David Brooks had a busy day spreading nonsense yesterday. In the morning, he wrote a column incredibly asserting that Neocons Are Flaming Liberals.
Then, in the evening, he appeared on the PBS News Hour with his "liberal" counterpart, Ruth Marcus, and discoursed on the meaning of the jobs report. As detailed by Dean Baker, "they got just about everything they said completely wrong."
As in:
First, Brooks said "I think there's a consensus growing both on left and right that we -- the structural problems are becoming super obvious."
This "consensus" exists solely in the limited consciousness of Beltway Heathers like Brooks and Marcus. Clued in by Baker about the latest VSP* dogma, Paul Krugman writes about Structural Humbug and shows that the situation is actually the opposite: Now, even Republican economists agree that current unemployment is not structual.
As Baker points out:
There is nothing close to a consensus on either the left or right that the economy's problems are structural, as opposed to a simple lack of demand (i.e. people spending money). This is shown clearly by the overwhelming support on the Federal Reserve Board for its policy of quantitative easing.

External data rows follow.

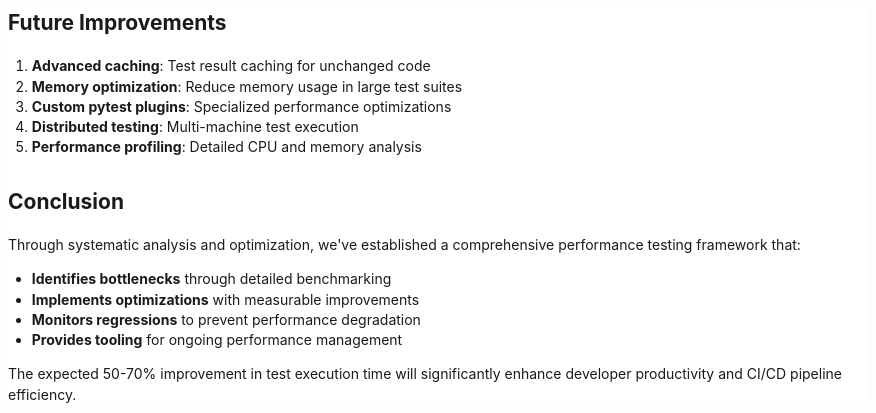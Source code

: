 ## Future Improvements

1. **Advanced caching**: Test result caching for unchanged code
2. **Memory optimization**: Reduce memory usage in large test suites
3. **Custom pytest plugins**: Specialized performance optimizations
4. **Distributed testing**: Multi-machine test execution
5. **Performance profiling**: Detailed CPU and memory analysis

## Conclusion

Through systematic analysis and optimization, we've established a comprehensive performance testing framework that:

- **Identifies bottlenecks** through detailed benchmarking
- **Implements optimizations** with measurable improvements
- **Monitors regressions** to prevent performance degradation
- **Provides tooling** for ongoing performance management

The expected 50-70% improvement in test execution time will significantly enhance developer productivity and CI/CD pipeline efficiency.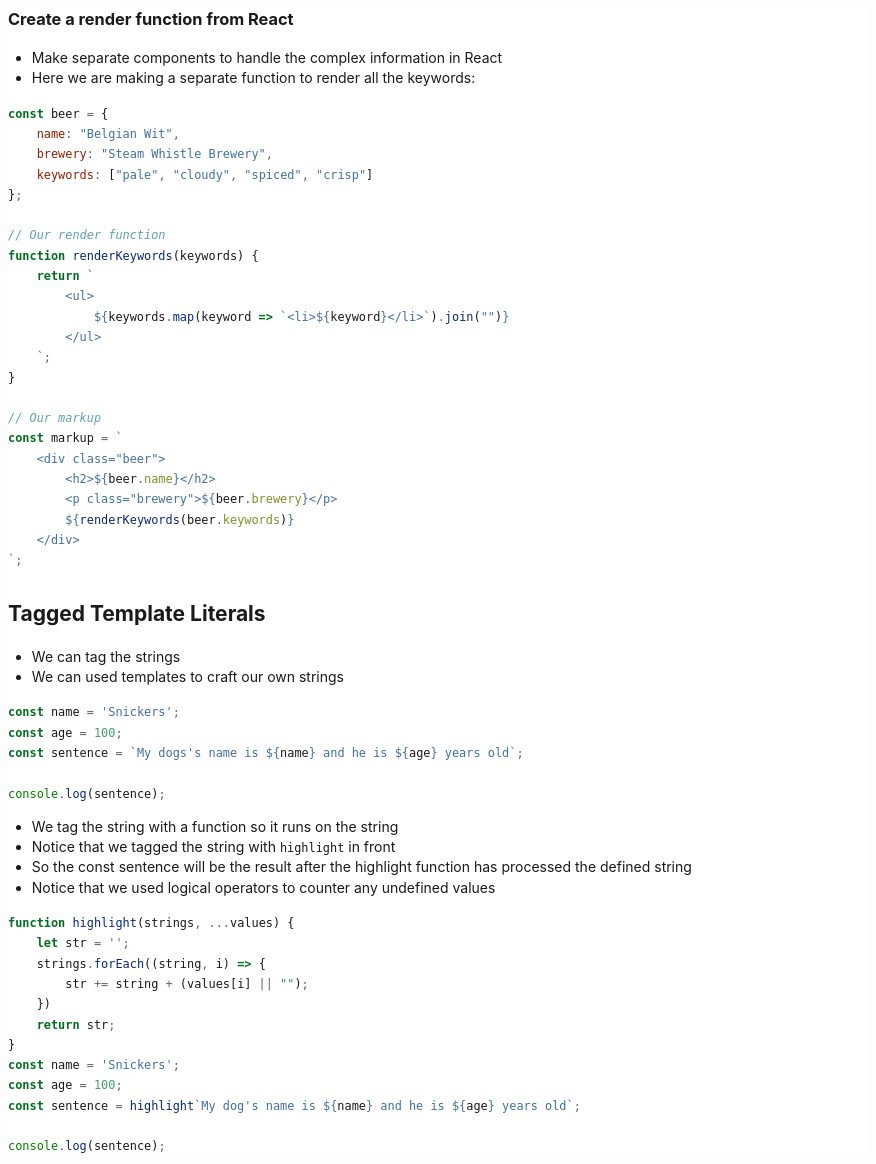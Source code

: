### Create a render function from React
- Make separate components to handle the complex information in React
- Here we are making a separate function to render all the keywords:
```js
const beer = {
    name: "Belgian Wit",
    brewery: "Steam Whistle Brewery",
    keywords: ["pale", "cloudy", "spiced", "crisp"]
};

// Our render function
function renderKeywords(keywords) {
    return `
        <ul>
            ${keywords.map(keyword => `<li>${keyword}</li>`).join("")}
        </ul>
    `;
}

// Our markup
const markup = `
    <div class="beer">
        <h2>${beer.name}</h2>
        <p class="brewery">${beer.brewery}</p>
        ${renderKeywords(beer.keywords)}
    </div>
`;
```

## Tagged Template Literals
- We can tag the strings
- We can used templates to craft our own strings
```js
const name = 'Snickers';
const age = 100;
const sentence = `My dogs's name is ${name} and he is ${age} years old`;

console.log(sentence);
```

- We tag the string with a function so it runs on the string
- Notice that we tagged the string with `highlight` in front
- So the const sentence will be the result after the highlight function has processed the defined string
- Notice that we used logical operators to counter any undefined values
```js
function highlight(strings, ...values) {
    let str = '';
    strings.forEach((string, i) => {
        str += string + (values[i] || "");
    })
    return str;
}
const name = 'Snickers';
const age = 100;
const sentence = highlight`My dog's name is ${name} and he is ${age} years old`;

console.log(sentence);
```
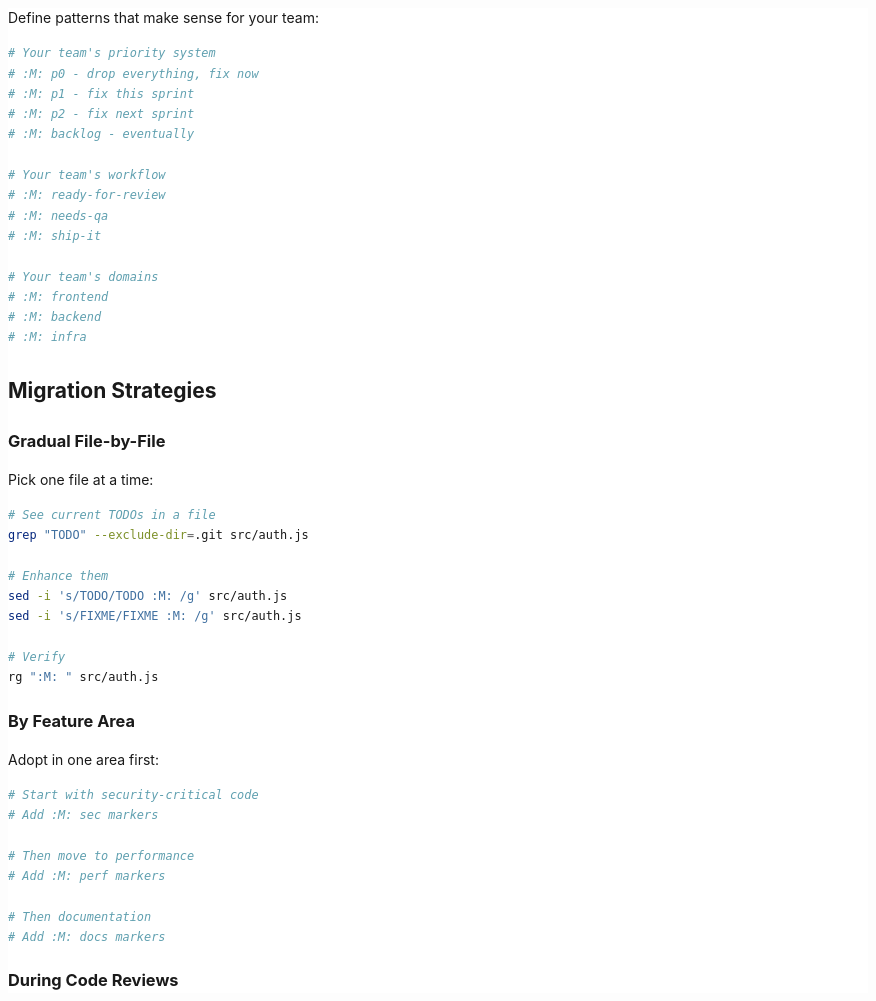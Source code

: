 Define patterns that make sense for your team:

```ruby
# Your team's priority system
# :M: p0 - drop everything, fix now
# :M: p1 - fix this sprint  
# :M: p2 - fix next sprint
# :M: backlog - eventually

# Your team's workflow
# :M: ready-for-review
# :M: needs-qa
# :M: ship-it

# Your team's domains
# :M: frontend
# :M: backend
# :M: infra
```

## Migration Strategies

### Gradual File-by-File

Pick one file at a time:

```bash
# See current TODOs in a file
grep "TODO" --exclude-dir=.git src/auth.js

# Enhance them
sed -i 's/TODO/TODO :M: /g' src/auth.js
sed -i 's/FIXME/FIXME :M: /g' src/auth.js

# Verify
rg ":M: " src/auth.js
```

### By Feature Area

Adopt in one area first:

```bash
# Start with security-critical code
# Add :M: sec markers

# Then move to performance
# Add :M: perf markers

# Then documentation
# Add :M: docs markers
```

### During Code Reviews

(If you have any interest in economic matters, Baker should be a regular stop for you. Like Krugman, he's a brilliant economist who is great at communicating complex ideas to laypersons like us.)

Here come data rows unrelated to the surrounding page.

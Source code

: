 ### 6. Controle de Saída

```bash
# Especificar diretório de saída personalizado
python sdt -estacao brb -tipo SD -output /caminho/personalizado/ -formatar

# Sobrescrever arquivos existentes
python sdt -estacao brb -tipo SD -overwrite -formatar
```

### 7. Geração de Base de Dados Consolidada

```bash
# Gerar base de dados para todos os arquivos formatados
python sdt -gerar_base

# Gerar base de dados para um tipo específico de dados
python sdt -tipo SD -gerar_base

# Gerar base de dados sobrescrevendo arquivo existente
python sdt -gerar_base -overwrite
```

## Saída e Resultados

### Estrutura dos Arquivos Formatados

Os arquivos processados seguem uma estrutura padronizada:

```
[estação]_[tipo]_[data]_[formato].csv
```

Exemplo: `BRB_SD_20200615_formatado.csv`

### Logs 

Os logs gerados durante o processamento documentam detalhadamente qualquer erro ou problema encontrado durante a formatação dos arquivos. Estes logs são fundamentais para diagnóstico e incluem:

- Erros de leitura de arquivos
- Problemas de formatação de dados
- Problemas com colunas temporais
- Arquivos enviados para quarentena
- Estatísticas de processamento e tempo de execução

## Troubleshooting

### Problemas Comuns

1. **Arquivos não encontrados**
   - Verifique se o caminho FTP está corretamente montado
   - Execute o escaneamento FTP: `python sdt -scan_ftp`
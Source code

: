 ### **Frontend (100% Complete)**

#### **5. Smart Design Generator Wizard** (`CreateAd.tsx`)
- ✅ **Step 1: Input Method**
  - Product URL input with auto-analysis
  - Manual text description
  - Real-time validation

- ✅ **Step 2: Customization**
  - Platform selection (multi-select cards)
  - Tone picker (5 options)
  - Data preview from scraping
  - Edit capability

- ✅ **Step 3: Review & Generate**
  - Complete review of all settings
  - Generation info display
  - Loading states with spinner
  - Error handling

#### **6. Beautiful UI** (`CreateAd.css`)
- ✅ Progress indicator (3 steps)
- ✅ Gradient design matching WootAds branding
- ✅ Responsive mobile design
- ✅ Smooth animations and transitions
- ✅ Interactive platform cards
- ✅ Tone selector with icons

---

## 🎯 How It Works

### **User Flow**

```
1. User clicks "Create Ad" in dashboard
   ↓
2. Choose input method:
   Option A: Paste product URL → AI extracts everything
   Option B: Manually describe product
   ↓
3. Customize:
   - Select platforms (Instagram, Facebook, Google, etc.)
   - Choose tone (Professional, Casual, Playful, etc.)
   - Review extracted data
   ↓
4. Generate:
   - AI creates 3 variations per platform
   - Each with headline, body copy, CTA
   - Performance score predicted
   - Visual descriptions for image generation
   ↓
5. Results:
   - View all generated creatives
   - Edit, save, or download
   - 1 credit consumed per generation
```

The structural changes, Brooks and Marcus assure us, stem from automation and lack of skills. Wrong again (see Dr. Cox, above). Says Baker:
If this claim were true it would mean that there are substantial segments of the labor market where we are seeing labor shortages. That would mean that workers in some occupations would be seeing rapidly rising wages. We should also see industries or occupations where the length of the average workweek is increasing rapidly. Employers would be trying to get the workers they have to put in more hours, since they can't find additional workers. In these industries/occupations we should also see a high ratio of job openings to unemployed workers. There are no major areas of the labor market where we see this evidence of labor shortages. In other words, Brooks is just making this up out of thin air.
Later, the firm of Brooks and Marcus sagely counsel that we really, really, must do something about "entitlement reform," i.e., cutting Social Security and Medicare, and once again, Baker destroys this poisonous conventional wisdom:
As a result of the slower projected health care cost growth, entitlements are now projected to be a far smaller share of the budget than had previously been the case. For example, in their 1999 long-term budget projections CBO projected that Medicare and Medicaid spending would be 7.7 percent of GDP in 2023 (Table 1). In the most recent Budget and Economic Outlook CBO projected that these programs would cost just 5.7 percent of GDP in 2023.
This is not Fox News, CNN or the networks. It is PBS spouting blatant falsehoods that real economists can easily debunk. Krugman ends plaintively:
In short, the data strongly point toward a cyclical, not a structural story — and there is broad agreement, for once, among economists on this point. Yet somehow, it’s clear, Beltway groupthink has arrived at the opposite conclusion — so much so that the actual economic consensus on this issue wasn’t even represented on the Newshour.
*Very Serious Persons, a/k/a Beltway Heathers, a/k/a Sabbath Gasbags, a/k/a SOC-W Spouters of Conventional Wisdom.